Bewijs van tijdig verzenden bezwaarschrift of beroepschrift met de ontvangsttheorie en de verzendtheorie
- Publicatiedatum 15 dec 2024
- Aanpassingsdatum 15 dec 2024
- Leestijd 4 min
Een bezwaarschrift of een beroepschrift moet tijdig worden ingediend. Van tijdige indiening is sprake als het bezwaarschrift of beroepschrift voor het einde van de termijn is ontvangen. Een te laat ingediend of ontvangen bezwaarschrift of beroepschrift kan leiden tot niet-ontvankelijkheid. Belastingplichtigen hebben dan nog wel de mogelijkheid om te betogen dat de termijnoverschrijding verschoonbaar is. Dit artikel behandelt de regels bij het leveren van voldoende bewijs dat het verzenden van een bezwaarschrift of beroepschrift tijdig is gebeurd.
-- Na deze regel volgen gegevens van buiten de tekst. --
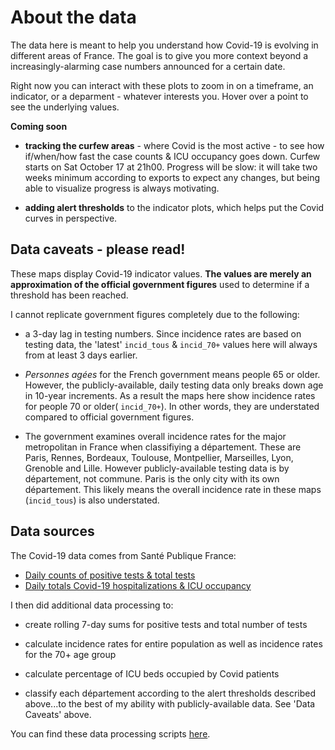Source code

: # About the data

The data here is meant to help you understand how Covid-19 is evolving in different areas of France. The goal is to give you more context beyond a increasingly-alarming case numbers announced for a certain date.

Right now you can interact with these plots to zoom in on a timeframe, an indicator, or a deparment - whatever interests you. Hover over a point to see the underlying values.

**Coming soon**

* **tracking the curfew areas** - where Covid is the most active - to see how if/when/how fast the case counts & ICU occupancy goes down. Curfew starts on Sat October 17 at 21h00. Progress will be slow: it will take two weeks minimum according to exports to expect any changes, but being able to visualize progress is always motivating.

* **adding alert thresholds** to the indicator plots, which helps put the Covid curves in perspective.

## Data caveats - please read!

These maps display Covid-19 indicator values. **The values are merely an approximation of the official government figures** used to determine if a threshold has been reached.

I cannot replicate government figures completely due to the following:

* a 3-day lag in testing numbers. Since incidence rates are based on testing data, the 'latest' `incid_tous` & `incid_70+` values here will always from at least 3 days earlier.


* _Personnes agées_ for the French government means people 65 or older. However, the publicly-available, daily testing data only breaks down age in 10-year increments. As a result the maps here show incidence rates for people 70 or older( `incid_70+`). In other words, they are understated compared to official government figures.


* The government examines overall incidence rates for the major metropolitan in France when classifiying a département. These are Paris, Rennes, Bordeaux, Toulouse, Montpellier, Marseilles, Lyon, Grenoble and Lille. However publicly-available testing data is by département, not commune. Paris is the only city with its own département. This likely means the overall incidence rate in these maps (`incid_tous`) is also understated.

## Data sources

The Covid-19 data comes from Santé Publique France:

* [Daily counts of positive tests & total tests](https://www.data.gouv.fr/fr/datasets/donnees-relatives-aux-resultats-des-tests-virologiques-covid-19/)
* [Daily totals Covid-19 hospitalizations & ICU occupancy](https://www.data.gouv.fr/en/datasets/donnees-hospitalieres-relatives-a-lepidemie-de-covid-19/)

I then did additional data processing to:

* create rolling 7-day sums for positive tests and total number of tests

* calculate incidence rates for entire population as well as incidence rates for the 70+ age group

* calculate percentage of ICU beds occupied by Covid patients

* classify each département according to the alert thresholds described above...to the best of my ability with publicly-available data. See 'Data Caveats' above.

You can find these data processing scripts [here](https://github.com/limegimlet/covid19/tree/master).
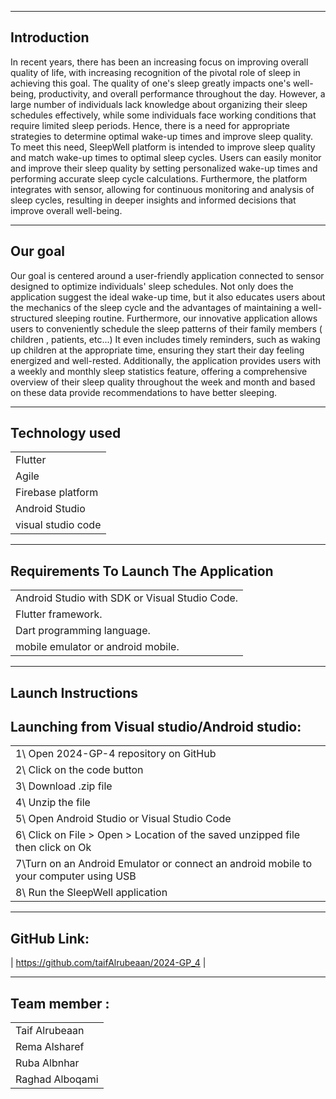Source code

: ---------------
Introduction
---------------
In recent years, there has been an increasing focus on improving overall quality of life, with increasing recognition of the pivotal role of sleep in achieving this goal. The quality of one's sleep greatly impacts one's well-being, productivity, and overall performance throughout the day. However, a large number of individuals lack knowledge about organizing their sleep schedules effectively, while some individuals face working conditions that require limited sleep periods. Hence, there is a need for appropriate strategies to determine optimal wake-up times and improve sleep quality. To meet this need, SleepWell platform is intended to improve sleep quality and match wake-up times to optimal sleep cycles. Users can easily monitor and improve their sleep quality by setting personalized wake-up times and performing accurate sleep cycle calculations. Furthermore, the platform integrates with sensor, allowing for continuous monitoring and analysis of sleep cycles, resulting in deeper insights and informed decisions that improve overall well-being.

---------------
   Our goal 
---------------
Our goal is centered around a user-friendly application connected to sensor designed to optimize individuals' sleep schedules. Not only does the application suggest the ideal wake-up time, but it also educates users about the mechanics of the sleep cycle and the advantages of maintaining a well-structured sleeping routine. Furthermore, our innovative application allows users to conveniently schedule the sleep patterns of their family members ( children , patients, etc...) It even includes timely reminders, such as waking up children at the appropriate time, ensuring they start their day feeling energized and well-rested. Additionally, the application provides users with a weekly and monthly sleep statistics feature, offering a comprehensive overview of their sleep quality throughout the week and month and based on these data provide recommendations to have better sleeping.

-----------------
Technology used 
------------------
|                  |
|------------------|
|Flutter           |
|Agile             | 
|Firebase platform |
|Android Studio    |
|visual studio code|

---------------------------------------
Requirements To Launch The Application
---------------------------------------
 |                                               |
 |-----------------------------------------------|
 | Android Studio with SDK or Visual Studio Code.|
 |Flutter framework.                |
 | Dart programming language.       |
 |mobile emulator or android mobile.|
 
----------------------
 Launch Instructions
----------------------
Launching from Visual studio/Android studio:
--------------------------------------------
|                                           |
|-------------------------------------------|
|1\ Open 2024-GP-4 repository on GitHub     |
| 2\ Click on the code button               |
| 3\ Download .zip file                     |
| 4\ Unzip the file                         |
| 5\ Open Android Studio or Visual Studio Code|
| 6\ Click on File > Open > Location of the saved unzipped file then click on Ok|
| 7\Turn on an Android Emulator or connect an android mobile to your computer using USB|
| 8\ Run the SleepWell application|

-------------------
GitHub Link: 
-------------------
| https://github.com/taifAlrubeaan/2024-GP_4 |

-------------------
 Team member : 
-------------------
|                 |
|-----------------|
| Taif Alrubeaan  | 
| Rema Alsharef   |
| Ruba Albnhar    |
| Raghad Alboqami |


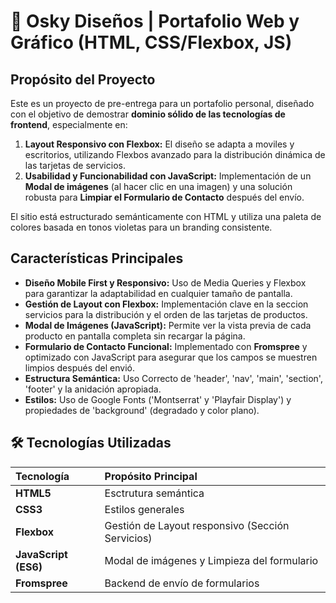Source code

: # 🎨 Osky Diseños | Portafolio Web y Gráfico (HTML, CSS/Flexbox, JS)

## Propósito del Proyecto
Este es un proyecto de pre-entrega para un portafolio personal, diseñado con el objetivo de demostrar **dominio sólido de las tecnologías de frontend**, especialmente en: 

1. **Layout Responsivo con Flexbox:** El diseño se adapta a moviles y escritorios, utilizando Flexbos avanzado para la distribución dinámica de las tarjetas de servicios.
2. **Usabilidad y Funcionabilidad con JavaScript:** Implementación de un **Modal de imágenes** (al hacer clic en una imagen) y una solución robusta para **Limpiar el Formulario de Contacto** después del envío.

El sitio está estructurado semánticamente con HTML y utiliza una paleta de colores basada en tonos violetas para un branding consistente.

## Características Principales

* **Diseño Mobile First y Responsivo:** Uso de Media Queries y Flexbox para garantizar la adaptabilidad en cualquier tamaño de pantalla.
* **Gestión de Layout con Flexbox:** Implementación clave en la seccion servicios para la distribución y el orden de las tarjetas de productos.
* **Modal de Imágenes (JavaScript):** Permite ver la vista previa de cada producto en pantalla completa sin recargar la página.
* **Formulario de Contacto Funcional:** Implementado con **Fromspree** y optimizado con JavaScript para asegurar que los campos se muestren limpios después del envió.
* **Estructura Semántica:** Uso Correcto de 'header', 'nav', 'main', 'section', 'footer' y la anidación apropiada.
* **Estilos:** Uso de Google Fonts ('Montserrat' y 'Playfair Display') y propiedades de 'background' (degradado y color plano).

## 🛠️ Tecnologías Utilizadas

| Tecnología | Propósito Principal |
| :--- | :--- |
| **HTML5** | Esctrutura semántica |
| **CSS3** | Estilos generales |
| **Flexbox** | Gestión de Layout responsivo (Sección Servicios) |
| **JavaScript (ES6)** | Modal de imágenes y Limpieza del formulario |
| **Fromspree** | Backend de envío de formularios |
Aan de orde komen zowel de ontvangsttheorie (hoofdregel) als de verzendtheorie bij verzending per post (uitzondering).
De ontvangsttheorie bij bewijs van verzenden bezwaarschrift of beroepschrift
Als hoofdregel geldt de zogenaamde ontvangsttheorie. Het bezwaarschrift of beroepschrift is tijdig ingediend als het voor het einde van de geldende termijn (meestal zes weken) is ontvangen. Deze hoofdregel is van toepassing op alle vormen van indiening. Er geldt een uitzondering (in de vorm van de verzendtheorie) voor verzending per post. Dat betekent dat alle andere vormen van verzending, zoals afgifte door de belastingplichtige, verzending per fax of verzending per koerier, leiden tot toepassing van de ontvangsttheorie.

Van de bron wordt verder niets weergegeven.